Instructions for the task
Output exactly the lines between the one holding "Input Image" and the last line of the data below, both of those lines included.

[Dataset entries]
════

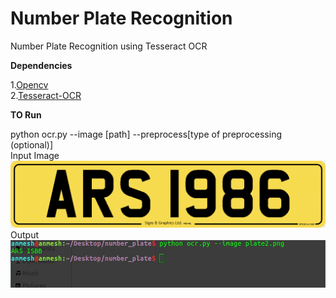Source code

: # Number Plate Recognition
Number Plate Recognition using Tesseract OCR

**Dependencies**

1.[Opencv](https://opencv.org/)<br />
2.[Tesseract-OCR](https://github.com/tesseract-ocr/tesseract)<br />

**TO Run**

python ocr.py --image [path] --preprocess[type of preprocessing (optional)]<br />
Input Image
![Input](https://github.com/anmesh-vicky/Number-Plate-Recognition/blob/master/plate2.png)
Output 
![output](https://github.com/anmesh-vicky/Number-Plate-Recognition/blob/master/runn.jpeg)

════

Written answer
Input Image
![Input](https://github.com/anmesh-vicky/Number-Plate-Recognition/blob/master/plate2.png)
Output 
![output](https://github.com/anmesh-vicky/Number-Plate-Recognition/blob/master/runn.jpeg)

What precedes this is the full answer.